* **DATASET**:
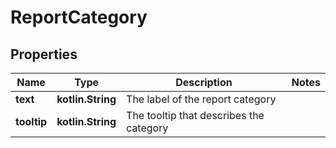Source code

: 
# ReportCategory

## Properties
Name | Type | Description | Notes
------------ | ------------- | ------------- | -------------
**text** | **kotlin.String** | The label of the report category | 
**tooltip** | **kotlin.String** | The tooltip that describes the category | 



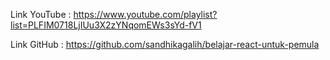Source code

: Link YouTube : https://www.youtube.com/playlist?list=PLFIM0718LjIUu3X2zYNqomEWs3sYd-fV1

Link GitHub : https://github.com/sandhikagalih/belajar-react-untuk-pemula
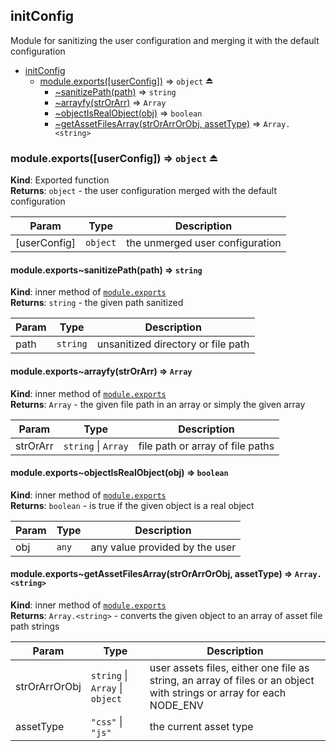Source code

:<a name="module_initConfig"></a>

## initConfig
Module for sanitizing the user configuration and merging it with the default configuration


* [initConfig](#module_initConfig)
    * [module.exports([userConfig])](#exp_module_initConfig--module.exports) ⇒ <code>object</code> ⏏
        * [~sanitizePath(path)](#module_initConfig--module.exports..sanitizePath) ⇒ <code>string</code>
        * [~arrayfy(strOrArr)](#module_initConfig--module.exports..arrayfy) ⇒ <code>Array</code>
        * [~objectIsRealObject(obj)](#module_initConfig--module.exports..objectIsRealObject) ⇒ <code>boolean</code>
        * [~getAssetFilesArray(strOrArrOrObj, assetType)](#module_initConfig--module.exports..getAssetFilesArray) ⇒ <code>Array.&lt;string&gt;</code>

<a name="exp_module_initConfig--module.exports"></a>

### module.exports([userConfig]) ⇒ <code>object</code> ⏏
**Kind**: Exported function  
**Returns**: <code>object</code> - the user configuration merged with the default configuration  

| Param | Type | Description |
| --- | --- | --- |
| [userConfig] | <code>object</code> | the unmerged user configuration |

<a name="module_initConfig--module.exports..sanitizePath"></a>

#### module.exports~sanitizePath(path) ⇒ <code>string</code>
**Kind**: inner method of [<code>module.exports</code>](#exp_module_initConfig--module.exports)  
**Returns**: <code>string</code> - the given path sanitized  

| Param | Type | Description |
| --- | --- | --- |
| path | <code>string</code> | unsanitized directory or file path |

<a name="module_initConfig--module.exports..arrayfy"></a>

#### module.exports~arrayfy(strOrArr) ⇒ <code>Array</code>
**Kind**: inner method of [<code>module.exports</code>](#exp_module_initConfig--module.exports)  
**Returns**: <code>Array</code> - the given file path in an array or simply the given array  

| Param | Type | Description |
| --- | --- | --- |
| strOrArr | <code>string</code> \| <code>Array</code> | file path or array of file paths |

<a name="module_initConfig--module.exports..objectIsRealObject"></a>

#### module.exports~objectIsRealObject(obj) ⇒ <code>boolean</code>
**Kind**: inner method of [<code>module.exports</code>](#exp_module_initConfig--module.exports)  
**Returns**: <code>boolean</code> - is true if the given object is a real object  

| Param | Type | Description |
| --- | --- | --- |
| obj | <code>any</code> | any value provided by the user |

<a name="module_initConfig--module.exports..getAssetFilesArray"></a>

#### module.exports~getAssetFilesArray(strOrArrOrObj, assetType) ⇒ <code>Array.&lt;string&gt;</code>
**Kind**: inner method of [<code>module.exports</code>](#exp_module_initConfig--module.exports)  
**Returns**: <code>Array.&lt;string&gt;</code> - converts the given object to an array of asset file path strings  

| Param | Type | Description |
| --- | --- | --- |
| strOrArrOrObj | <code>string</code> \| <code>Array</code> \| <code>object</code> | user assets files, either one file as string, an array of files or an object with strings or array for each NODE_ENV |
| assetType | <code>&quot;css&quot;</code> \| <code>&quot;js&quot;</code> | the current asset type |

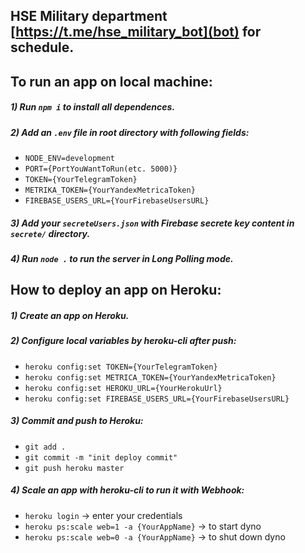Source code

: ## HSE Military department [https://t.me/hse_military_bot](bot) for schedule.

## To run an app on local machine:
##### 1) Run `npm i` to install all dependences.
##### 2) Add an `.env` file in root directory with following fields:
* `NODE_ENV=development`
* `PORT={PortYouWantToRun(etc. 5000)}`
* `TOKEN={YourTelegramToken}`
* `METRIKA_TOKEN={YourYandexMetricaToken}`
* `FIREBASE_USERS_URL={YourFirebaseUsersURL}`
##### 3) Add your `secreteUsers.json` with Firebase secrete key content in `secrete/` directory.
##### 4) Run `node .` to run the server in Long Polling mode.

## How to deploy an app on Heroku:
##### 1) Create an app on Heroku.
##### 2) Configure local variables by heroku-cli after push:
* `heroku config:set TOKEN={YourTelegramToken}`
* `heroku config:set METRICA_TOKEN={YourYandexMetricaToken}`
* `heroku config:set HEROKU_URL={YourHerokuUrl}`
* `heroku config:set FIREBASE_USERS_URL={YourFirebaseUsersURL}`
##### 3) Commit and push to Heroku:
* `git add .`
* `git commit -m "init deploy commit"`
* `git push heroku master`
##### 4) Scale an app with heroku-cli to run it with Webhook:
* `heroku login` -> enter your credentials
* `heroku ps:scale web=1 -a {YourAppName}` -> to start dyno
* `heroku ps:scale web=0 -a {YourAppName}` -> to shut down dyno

* **TASK ITEM**: Transcribe the complete set of entries verbatim. No pictures belong in the copy.

* **EXERCISE SOLUTION**:
Source code

: 
# ReportCategory

## Properties
Name | Type | Description | Notes
------------ | ------------- | ------------- | -------------
**text** | **kotlin.String** | The label of the report category | 
**tooltip** | **kotlin.String** | The tooltip that describes the category | 



Source code

: Link YouTube : https://www.youtube.com/playlist?list=PLFIM0718LjIUu3X2zYNqomEWs3sYd-fV1

Link GitHub : https://github.com/sandhikagalih/belajar-react-untuk-pemula
Source code

:<a name="module_initConfig"></a>

## initConfig
Module for sanitizing the user configuration and merging it with the default configuration


* [initConfig](#module_initConfig)
    * [module.exports([userConfig])](#exp_module_initConfig--module.exports) ⇒ <code>object</code> ⏏
        * [~sanitizePath(path)](#module_initConfig--module.exports..sanitizePath) ⇒ <code>string</code>
        * [~arrayfy(strOrArr)](#module_initConfig--module.exports..arrayfy) ⇒ <code>Array</code>
        * [~objectIsRealObject(obj)](#module_initConfig--module.exports..objectIsRealObject) ⇒ <code>boolean</code>
        * [~getAssetFilesArray(strOrArrOrObj, assetType)](#module_initConfig--module.exports..getAssetFilesArray) ⇒ <code>Array.&lt;string&gt;</code>

<a name="exp_module_initConfig--module.exports"></a>

### module.exports([userConfig]) ⇒ <code>object</code> ⏏
**Kind**: Exported function  
**Returns**: <code>object</code> - the user configuration merged with the default configuration  

| Param | Type | Description |
| --- | --- | --- |
| [userConfig] | <code>object</code> | the unmerged user configuration |

<a name="module_initConfig--module.exports..sanitizePath"></a>

#### module.exports~sanitizePath(path) ⇒ <code>string</code>
**Kind**: inner method of [<code>module.exports</code>](#exp_module_initConfig--module.exports)  
**Returns**: <code>string</code> - the given path sanitized  

| Param | Type | Description |
| --- | --- | --- |
| path | <code>string</code> | unsanitized directory or file path |

<a name="module_initConfig--module.exports..arrayfy"></a>

#### module.exports~arrayfy(strOrArr) ⇒ <code>Array</code>
**Kind**: inner method of [<code>module.exports</code>](#exp_module_initConfig--module.exports)  
**Returns**: <code>Array</code> - the given file path in an array or simply the given array  

| Param | Type | Description |
| --- | --- | --- |
| strOrArr | <code>string</code> \| <code>Array</code> | file path or array of file paths |

<a name="module_initConfig--module.exports..objectIsRealObject"></a>

#### module.exports~objectIsRealObject(obj) ⇒ <code>boolean</code>
**Kind**: inner method of [<code>module.exports</code>](#exp_module_initConfig--module.exports)  
**Returns**: <code>boolean</code> - is true if the given object is a real object  

| Param | Type | Description |
| --- | --- | --- |
| obj | <code>any</code> | any value provided by the user |

<a name="module_initConfig--module.exports..getAssetFilesArray"></a>

#### module.exports~getAssetFilesArray(strOrArrOrObj, assetType) ⇒ <code>Array.&lt;string&gt;</code>
**Kind**: inner method of [<code>module.exports</code>](#exp_module_initConfig--module.exports)  
**Returns**: <code>Array.&lt;string&gt;</code> - converts the given object to an array of asset file path strings  

| Param | Type | Description |
| --- | --- | --- |
| strOrArrOrObj | <code>string</code> \| <code>Array</code> \| <code>object</code> | user assets files, either one file as string, an array of files or an object with strings or array for each NODE_ENV |
| assetType | <code>&quot;css&quot;</code> \| <code>&quot;js&quot;</code> | the current asset type |

Source code

: ## HSE Military department [https://t.me/hse_military_bot](bot) for schedule.

## To run an app on local machine:
##### 1) Run `npm i` to install all dependences.
##### 2) Add an `.env` file in root directory with following fields:
* `NODE_ENV=development`
* `PORT={PortYouWantToRun(etc. 5000)}`
* `TOKEN={YourTelegramToken}`
* `METRIKA_TOKEN={YourYandexMetricaToken}`
* `FIREBASE_USERS_URL={YourFirebaseUsersURL}`
##### 3) Add your `secreteUsers.json` with Firebase secrete key content in `secrete/` directory.
##### 4) Run `node .` to run the server in Long Polling mode.

## How to deploy an app on Heroku:
##### 1) Create an app on Heroku.
##### 2) Configure local variables by heroku-cli after push:
* `heroku config:set TOKEN={YourTelegramToken}`
* `heroku config:set METRICA_TOKEN={YourYandexMetricaToken}`
* `heroku config:set HEROKU_URL={YourHerokuUrl}`
* `heroku config:set FIREBASE_USERS_URL={YourFirebaseUsersURL}`
##### 3) Commit and push to Heroku:
* `git add .`
* `git commit -m "init deploy commit"`
* `git push heroku master`
##### 4) Scale an app with heroku-cli to run it with Webhook:
* `heroku login` -> enter your credentials
* `heroku ps:scale web=1 -a {YourAppName}` -> to start dyno
* `heroku ps:scale web=0 -a {YourAppName}` -> to shut down dyno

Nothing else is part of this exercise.